■ **ENTRIES PROVIDED**
==============================
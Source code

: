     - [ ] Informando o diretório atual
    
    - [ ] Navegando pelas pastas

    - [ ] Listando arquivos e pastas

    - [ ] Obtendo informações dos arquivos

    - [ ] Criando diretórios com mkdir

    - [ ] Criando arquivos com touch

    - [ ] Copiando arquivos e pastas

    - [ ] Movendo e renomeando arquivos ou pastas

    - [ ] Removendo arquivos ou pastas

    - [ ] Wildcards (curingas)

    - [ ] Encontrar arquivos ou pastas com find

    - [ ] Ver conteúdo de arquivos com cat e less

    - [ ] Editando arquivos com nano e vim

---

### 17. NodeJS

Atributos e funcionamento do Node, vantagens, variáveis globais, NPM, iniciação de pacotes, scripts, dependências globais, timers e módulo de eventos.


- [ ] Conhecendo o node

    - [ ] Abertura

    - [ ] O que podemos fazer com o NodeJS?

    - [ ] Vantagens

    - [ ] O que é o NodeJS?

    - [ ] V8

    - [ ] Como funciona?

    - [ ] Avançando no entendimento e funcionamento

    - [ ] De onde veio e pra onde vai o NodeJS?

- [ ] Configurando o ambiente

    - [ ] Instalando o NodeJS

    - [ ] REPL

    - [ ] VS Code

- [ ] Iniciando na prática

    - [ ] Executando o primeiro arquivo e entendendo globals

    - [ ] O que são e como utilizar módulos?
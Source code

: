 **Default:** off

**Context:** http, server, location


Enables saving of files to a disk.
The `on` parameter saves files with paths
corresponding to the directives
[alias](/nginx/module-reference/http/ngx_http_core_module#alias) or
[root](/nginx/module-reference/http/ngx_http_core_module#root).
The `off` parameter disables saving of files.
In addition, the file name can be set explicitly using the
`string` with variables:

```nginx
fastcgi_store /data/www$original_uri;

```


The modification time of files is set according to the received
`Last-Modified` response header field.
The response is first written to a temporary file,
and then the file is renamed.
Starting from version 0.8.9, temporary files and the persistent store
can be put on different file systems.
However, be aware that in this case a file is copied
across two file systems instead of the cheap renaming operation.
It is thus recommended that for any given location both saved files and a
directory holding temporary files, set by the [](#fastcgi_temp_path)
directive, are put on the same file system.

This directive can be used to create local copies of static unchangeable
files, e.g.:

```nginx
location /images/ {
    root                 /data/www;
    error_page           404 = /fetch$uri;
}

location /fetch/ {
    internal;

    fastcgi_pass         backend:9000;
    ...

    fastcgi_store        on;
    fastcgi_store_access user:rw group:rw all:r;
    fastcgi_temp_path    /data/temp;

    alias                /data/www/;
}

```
==============================
■ **TASK OBJECTIVE**
Although the records may continue, retype only the lines from the first one through the one containing "- [ ] Criando arquivos com touch", exactly as they appear.

■ **TASK RESULT**
Source code

:     - [ ] Informando o diretório atual
    
    - [ ] Navegando pelas pastas

    - [ ] Listando arquivos e pastas

    - [ ] Obtendo informações dos arquivos

    - [ ] Criando diretórios com mkdir

    - [ ] Criando arquivos com touch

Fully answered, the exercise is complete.